Please initial every paragraph of this form that has the words "Initial    " to confirm that you 
have read and understood that paragraph. If you do not understand or accept any paragraph, please advise your doctor or medical technician and do not place your initials on this form. If you have any questions regarding the treatment, ask your doctor or medical technician prior to signing the consent form. You may withdraw consent at any time by telling the doctor or medical technician performing the treatment.


THE TREATMENT
Dermal fillers (such as Juvederm, Restylane, Teosyal and others) can smooth out facial folds and wrinkles, add volume to the lips, and contour facial features that have lost their volume and fullness due to aging, sun exposure,
illness, etc.

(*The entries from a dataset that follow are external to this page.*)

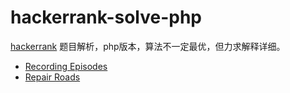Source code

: # hackerrank-solve-php
[hackerrank](https://www.hackerrank.com) 题目解析，php版本，算法不一定最优，但力求解释详细。

* [Recording Episodes](./Recording-Episodes)
* [Repair Roads](./Repair-Roads)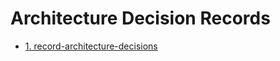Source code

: # Architecture Decision Records

- [1. record-architecture-decisions](0001-record-architecture-decisions.md)
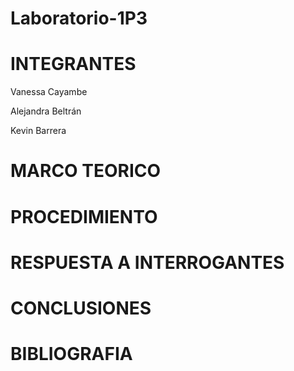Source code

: # Laboratorio-1P3
# INTEGRANTES
Vanessa Cayambe

Alejandra Beltrán

Kevin Barrera
# MARCO TEORICO
# PROCEDIMIENTO
# RESPUESTA A INTERROGANTES
# CONCLUSIONES
# BIBLIOGRAFIA
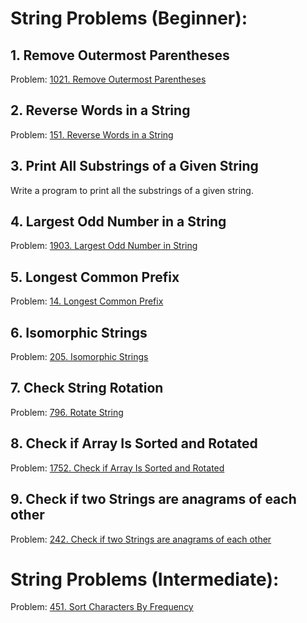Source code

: # String Problems (Beginner):

## 1. Remove Outermost Parentheses
Problem: [1021. Remove Outermost Parentheses](https://leetcode.com/problems/remove-outermost-parentheses/description/)

## 2. Reverse Words in a String
Problem: [151. Reverse Words in a String](https://leetcode.com/problems/reverse-words-in-a-string/description/)

## 3. Print All Substrings of a Given String
Write a program to print all the substrings of a given string.

## 4. Largest Odd Number in a String
Problem: [1903. Largest Odd Number in String](https://leetcode.com/problems/largest-odd-number-in-string/description/)

## 5. Longest Common Prefix
Problem: [14. Longest Common Prefix](https://leetcode.com/problems/longest-common-prefix/description/)

## 6. Isomorphic Strings
Problem: [205. Isomorphic Strings](https://leetcode.com/problems/isomorphic-strings/description/)

## 7. Check String Rotation
Problem: [796. Rotate String](https://leetcode.com/problems/rotate-string/description/)

## 8. Check if Array Is Sorted and Rotated
Problem: [1752. Check if Array Is Sorted and Rotated](https://leetcode.com/problems/check-if-array-is-sorted-and-rotated/description/)

## 9. Check if two Strings are anagrams of each other
Problem: [242.  Check if two Strings are anagrams of each other](https://leetcode.com/problems/valid-anagram/description/)

# String Problems (Intermediate):
Problem: [451. Sort Characters By Frequency](https://leetcode.com/problems/sort-characters-by-frequency/description/)
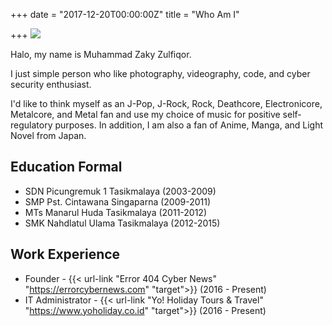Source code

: +++
date = "2017-12-20T00:00:00Z"
title = "Who Am I"

+++
![](/uploads/2019/05/10/49933772_630730414050679_4259327744748367619_n.jpg)

Halo, my name is Muhammad Zaky Zulfiqor.

I just simple person who like photography, videography, code, and cyber security enthusiast.

I'd like to think myself as an J-Pop, J-Rock, Rock, Deathcore, Electronicore, Metalcore, and Metal fan and use my choice of music for positive self-regulatory purposes. In addition, I am also a fan of Anime, Manga, and Light Novel from Japan.

## Education Formal

* SDN Picungremuk 1 Tasikmalaya (2003-2009)
* SMP Pst. Cintawana Singaparna (2009-2011)
* MTs Manarul Huda Tasikmalaya (2011-2012)
* SMK Nahdlatul Ulama Tasikmalaya (2012-2015)

## Work Experience

* Founder - {{< url-link "Error 404 Cyber News" "https://errorcybernews.com" "target">}} (2016 - Present)
* IT Administrator - {{< url-link "Yo! Holiday Tours & Travel" "https://www.yoholiday.co.id" "target">}} (2016 - Present)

Dermal fillers are temporary injectable implants made from hyaluronic acid and may also include numbing agents such as lidocaine. These dermal fillers are injected under the skin with a very fine needle and the area is massaged to ensure optimal placement. Depending on the area of treatment, several injections may be
required. As with any injection, you may experience some temporary discomfort but most patients find the treatment tolerable. The results can often be seen immediately and no recovery time is required. Your treatment may be performed by a doctor or a medical technician. 


You are aware that this treatment involves the injection of a temporary implant below the skin and that several injections may be required. You are aware that your treatment may be performed by either a doctor or a medical technician. 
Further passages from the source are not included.